Abstract

Owing to its memory and plasticity, the immune system (IS) is capable of recording all the immunological experiences and stimuli it was exposed to. The combination of type, dose, intensity, and temporal sequence of antigenic stimuli that each individual is exposed to has been named “immunobiography.” This immunological history induces a lifelong continuous adaptation of the IS, which is responsible for the capability to mount strong, weak or no response to specific antigens, thus determining the large heterogeneity of immunological responses. In the last years, it is becoming clear that memory is not solely a feature of adaptive immunity, as it has been observed that also innate immune cells are provided with a sort of memory, dubbed “trained immunity.” In this review, we discuss the main characteristics of trained immunity as a possible contributor to inflammaging within the perspective of immunobiography, with particular attention to the phenotypic changes of the cell populations known to be involved in trained immunity.

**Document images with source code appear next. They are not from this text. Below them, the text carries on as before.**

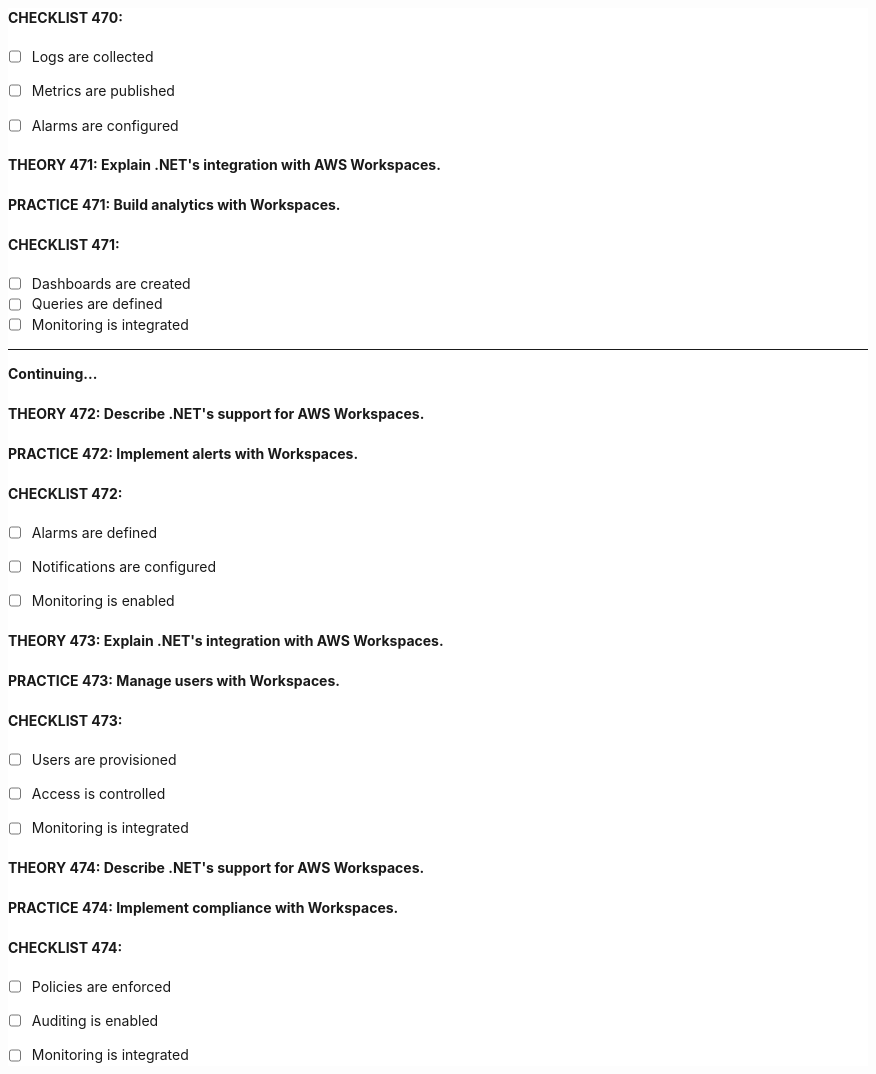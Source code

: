 #### CHECKLIST 470:

- [ ] Logs are collected
- [ ] Metrics are published
- [ ] Alarms are configured


#### THEORY 471: Explain .NET's integration with AWS Workspaces.

#### PRACTICE 471: Build analytics with Workspaces.

#### CHECKLIST 471:

- [ ] Dashboards are created
- [ ] Queries are defined
- [ ] Monitoring is integrated

---

**Continuing...**

#### THEORY 472: Describe .NET's support for AWS Workspaces.

#### PRACTICE 472: Implement alerts with Workspaces.

#### CHECKLIST 472:

- [ ] Alarms are defined
- [ ] Notifications are configured
- [ ] Monitoring is enabled


#### THEORY 473: Explain .NET's integration with AWS Workspaces.

#### PRACTICE 473: Manage users with Workspaces.

#### CHECKLIST 473:

- [ ] Users are provisioned
- [ ] Access is controlled
- [ ] Monitoring is integrated


#### THEORY 474: Describe .NET's support for AWS Workspaces.

#### PRACTICE 474: Implement compliance with Workspaces.

#### CHECKLIST 474:

- [ ] Policies are enforced
- [ ] Auditing is enabled
- [ ] Monitoring is integrated


[^1]: paste.txt
[^2]: https://aws.amazon.com/training/teams/aws-skills-guild/
[^3]: https://talent500.com/blog/net-backend-developer-roadmap-novice-to-expert/
[^4]: https://pages.awscloud.com/rs/112-TZM-766/images/AWS STJ Software Development Engineer Skill Map.pdf
[^5]: https://www.jetbrains.com/guide/dotnet/links/how-to-build-a-cloud-native-application-with-dotnet-and-aws/
[^6]: https://in.linkedin.com/in/babu-vasarla-122726243
[^7]: https://www.pluralsight.com/courses/fundamentals-building-dot-net-applications-aws
[^8]: https://github.com/Elfocrash/.NET-Backend-Developer-Roadmap
[^9]: https://www.iseazy.com/blog/competency-matrix/
[^10]: https://pages.awscloud.com/rs/112-TZM-766/images/AWS-Marketplace-DevOps-Cloud-Native-Maturity-Matrix.pdf?trk=196e7c90-1f6e-47e3-8d8c-3f3a0e7631ae\&sc_channel=psm
[^11]: https://www.youtube.com/watch?v=loqPXKDwbp4
[^12]: https://www.youtube.com/watch?v=KCBH1fEIrxc
[^13]: https://www.multiverse.io/en-GB/blog/what-is-a-skills-matrix-download-free-example-template
[^14]: https://aws.amazon.com/partners/programs/competencies/
[^15]: https://dotnet.microsoft.com/en-us/apps/ai/ml-dotnet
[^16]: https://dev.to/hamza_zeryouh/net-core-developer-roadmap-2025-eje
[^17]: https://www.reddit.com/r/programming/comments/1gniq2/programmer_competency_matrix/
[^18]: https://docs.aws.amazon.com/pdfs/wellarchitected/latest/framework/wellarchitected-framework.pdf?did=wp_card\&trk=wp_card
[^19]: https://docs.aws.amazon.com/prescriptive-guidance/latest/patterns/explore-full-stack-cloud-native-web-application-development-with-green-boost.html
[^20]: https://itexpert.work/creating-a-competency-matrix-to-evaluate-employees-and-candidates-step-by-step-guide-and-examples/
[^21]: https://www.linkedin.com/posts/brijpandeyji_the-ultimate-cloud-native-skills-roadmap-activity-7281270658448154624-aoHV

In conclusion, immunobiography emerges as a pervasive and comprehensive concept that could help in understanding and interpret the individual heterogeneity of immune responses (to infections and vaccinations) that becomes particularly evident at old age and could affect immunosenescence and inflammaging.

Highlights

  • THE IMMUNE SYSTEM (IS) AS A COMPLEX SYSTEMLife is a continuous exposure to a large variety of threatening and potentially damaging agents collectively indicated as stressors, which can be divided into two basic categories: external and internal stressors

  • Trained immunity entails a cross-protection from different pathogens, and the first antigenic contact appears to be important in determining what kind of protection will be evoked

  • We have recently proposed that an age-related increase in the production of danger-associated molecular patterns (DAMPs) can impinge upon the level of inflammaging more importantly than pathogen-associated molecular patterns (PAMPs), through innate immune cells receptors, leading to innate inflamma­tory response [1]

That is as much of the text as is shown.